Day 362: Finders Keepers

Cover for Finders KeepersBelinda Bauer returns us to Shipton, the setting on Exmoor of her first two chilling novels. Someone abducts a girl from her father’s car, leaving a note that says “You don’t love her.” At first the police assume the kidnapping is for money or revenge against the girl’s apparently wealthy father, but more abductions follow. The small town, which has been ravaged by serial killers twice, is horrified.

Constable Jonas Holly is still on leave following the murder of his wife Lucy the year before. He will soon be returned to duty, although Inspector Reynolds is skeptical of the help he can provide.

Steven Lamb, almost a victim in the first novel, thinks he knows who murdered Lucy Holly. As more children disappear, he becomes worried about his younger brother Davey, as well he might. Unknown to their mothers, Davey and his pal Shane have been running around the countryside while their families think they are at each other’s houses.

Reynolds and his team are at a loss. They hope the children are alive but can’t figure out where they’re being held, despite having covered the moor with heat-seeking technology from a helicopter.

Bauer’s thrillers keep me on the edge of my seat. Her novels are well written and suspenseful, her characters complex. If you like dark thrillers, you can’t do much better.

Day 232: Darkside

Cover for DarksideThe holidays are over and it’s time to get my act back in gear!

Darkside is a mystery with an unusual twist and an even more unusual ending. Belinda Bauer again sets this novel in the town of Shipcott on the edge of the moor in the area of Exmoor explored in Blacklands.

An old, helpless woman seems to have died in her sleep, but the death turns out to be murder. The local constable, Jonas Holly, who is a resident of the town, is being sidelined and even ridiculed by police detective Marvel, who dislikes him on sight. With another death, the police begin to figure out that a serial killer may be murdering sick and mentally ill people.

Frighteningly, Jonas’s beloved wife Lucy has multiple sclerosis. Jonas begins getting notes from someone that say he is not doing his job, so he decides to investigate on his own.

The ending of the novel is ambiguous. Does Jonas know who the killer is or not?

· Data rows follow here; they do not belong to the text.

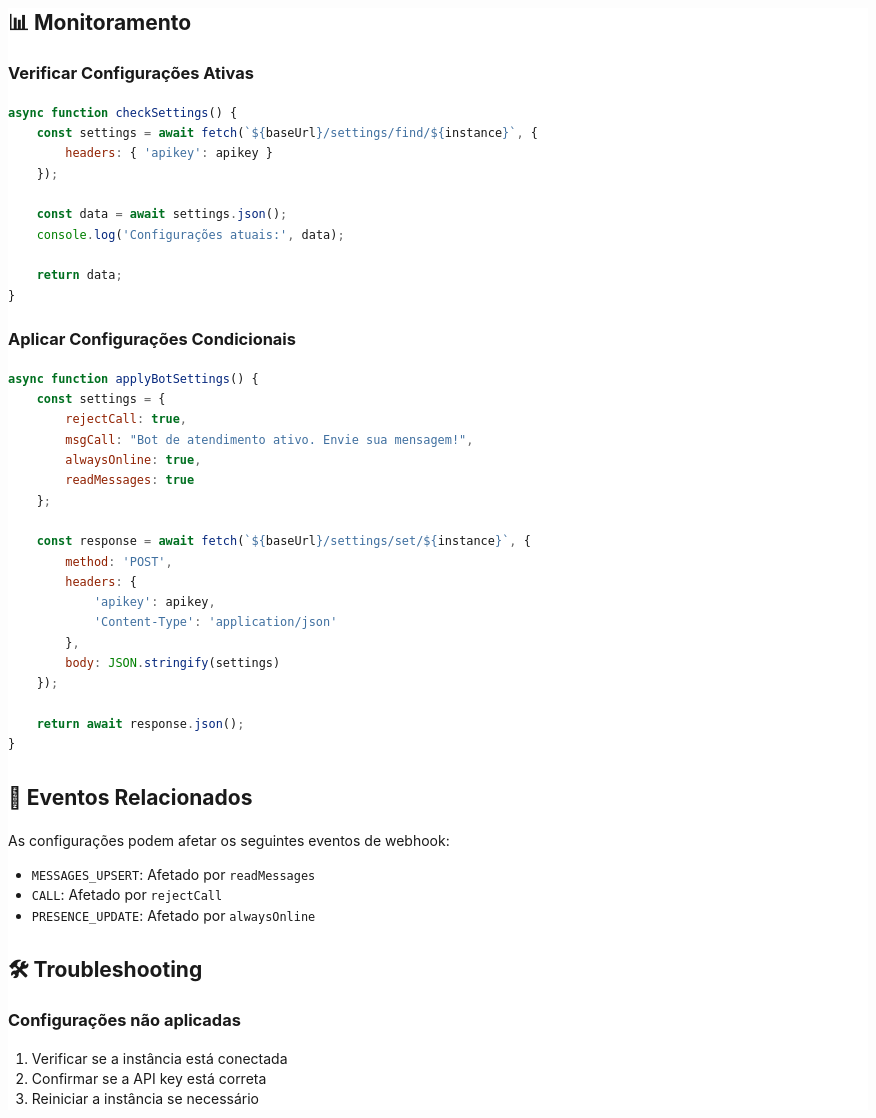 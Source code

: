 ## 📊 Monitoramento

### Verificar Configurações Ativas
```javascript
async function checkSettings() {
    const settings = await fetch(`${baseUrl}/settings/find/${instance}`, {
        headers: { 'apikey': apikey }
    });
    
    const data = await settings.json();
    console.log('Configurações atuais:', data);
    
    return data;
}
```

### Aplicar Configurações Condicionais
```javascript
async function applyBotSettings() {
    const settings = {
        rejectCall: true,
        msgCall: "Bot de atendimento ativo. Envie sua mensagem!",
        alwaysOnline: true,
        readMessages: true
    };
    
    const response = await fetch(`${baseUrl}/settings/set/${instance}`, {
        method: 'POST',
        headers: {
            'apikey': apikey,
            'Content-Type': 'application/json'
        },
        body: JSON.stringify(settings)
    });
    
    return await response.json();
}
```

## 🔔 Eventos Relacionados

As configurações podem afetar os seguintes eventos de webhook:
- `MESSAGES_UPSERT`: Afetado por `readMessages`
- `CALL`: Afetado por `rejectCall`
- `PRESENCE_UPDATE`: Afetado por `alwaysOnline`

## 🛠️ Troubleshooting

### Configurações não aplicadas
1. Verificar se a instância está conectada
2. Confirmar se a API key está correta
3. Reiniciar a instância se necessário
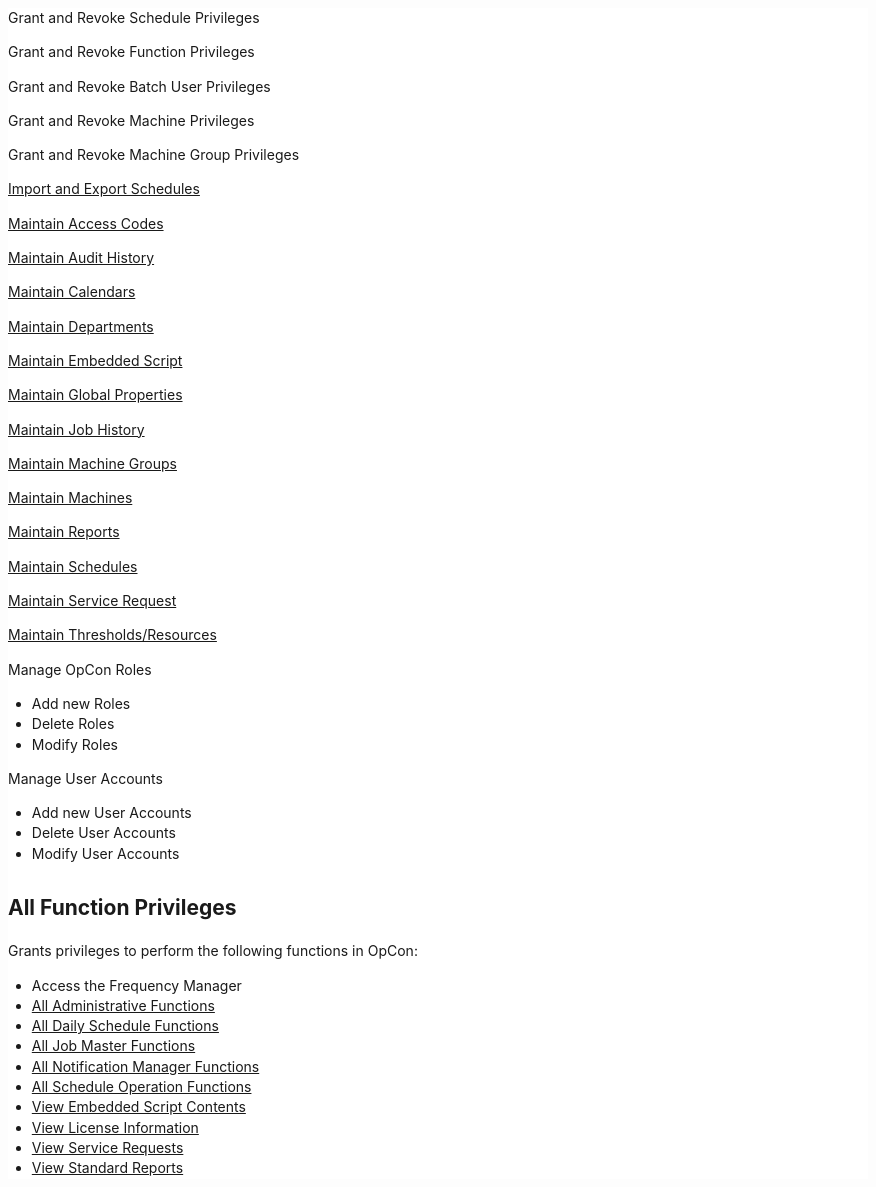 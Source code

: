 Grant and Revoke Schedule Privileges

Grant and Revoke Function Privileges

Grant and Revoke Batch User Privileges

Grant and Revoke Machine Privileges

Grant and Revoke Machine Group Privileges

[Import and Export Schedules](#Import)

[Maintain Access Codes](#Maintain)

[Maintain Audit History](#Maintain10)

[Maintain Calendars](#Maintain2)

[Maintain Departments](#Maintain3)

[Maintain Embedded Script](#Maintain13)

[Maintain Global Properties](#Maintain6)

[Maintain Job History](#Maintain11)

[Maintain Machine Groups](#Maintain4)

[Maintain Machines](#Maintain5)

[Maintain Reports](#Maintain12)

[Maintain Schedules](#Maintain7)

[Maintain Service Request](#Maintain8)

[Maintain Thresholds/Resources](#Maintain9)

Manage OpCon Roles

- Add new Roles
- Delete Roles
- Modify Roles

Manage User Accounts

- Add new User Accounts
- Delete User Accounts
- Modify User Accounts

## All Function Privileges

Grants privileges to perform the following functions in
OpCon:

- Access the Frequency Manager
- [All Administrative Functions](#all-administrative-functions)
- [All Daily Schedule Functions](#all-daily-schedule-functions)
- [All Job Master Functions](#all-job-master-functions)
- [All Notification Manager Functions](#all-notification-manager-functions)
- [All Schedule Operation Functions](#all-schedule-operation-functions)
- [View Embedded Script Contents](#view-embedded-script-contents)
- [View License Information](#view-license-information)
- [View Service Requests](#view-service-requests)
- [View Standard Reports](#view-standard-reports)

Bauer manages as she did in her first book to create a tense, atmospheric thriller. Characters are plausibly drawn, and the writing is tight. I have been very pleased with Bauer’s dark psychological thrillers so far.

Day 50: Blacklands

Cover for BlacklandsBest Book of Week 10!

Belinda Bauer was another of my discoveries last year as a new writer of dark, psychologically complex novels. Blacklands is not so much a mystery as a thriller.

Twelve-year-old Steven Lamb’s uncle Billy was murdered as a child by a serial killer, and his grandmother has never gotten over it. Steven’s Nan spends all day looking out the window for her son, whose body was never found. Everyone thinks Billy was murdered by pedophile Arnold Avery, who is serving a life sentence.

Steven decides he will find his uncle’s body and that will fix his family, so he has spent all of his spare time for three years digging up the moor near his house where Avery’s victims were found. Finally he realizes the task is hopeless.

Steven feels that he is so average that he has no talents, so he is pleased when his teacher tells him he writes a good letter. He decides that maybe if he writes to the murderer, Avery will tell him where he buried Uncle Billy.

When Avery realizes that the person who has been writing to him is a boy, he decides that the situation is too delicious and he must escape from prison. Of course, he is successful.

The barren moors of Exmoor are so vividly described that they are almost a character in this chilling, suspenseful novel. At times I wasn’t totally convinced by the depiction of the thinking of the serial killer, but for the most part I was absolutely riveted.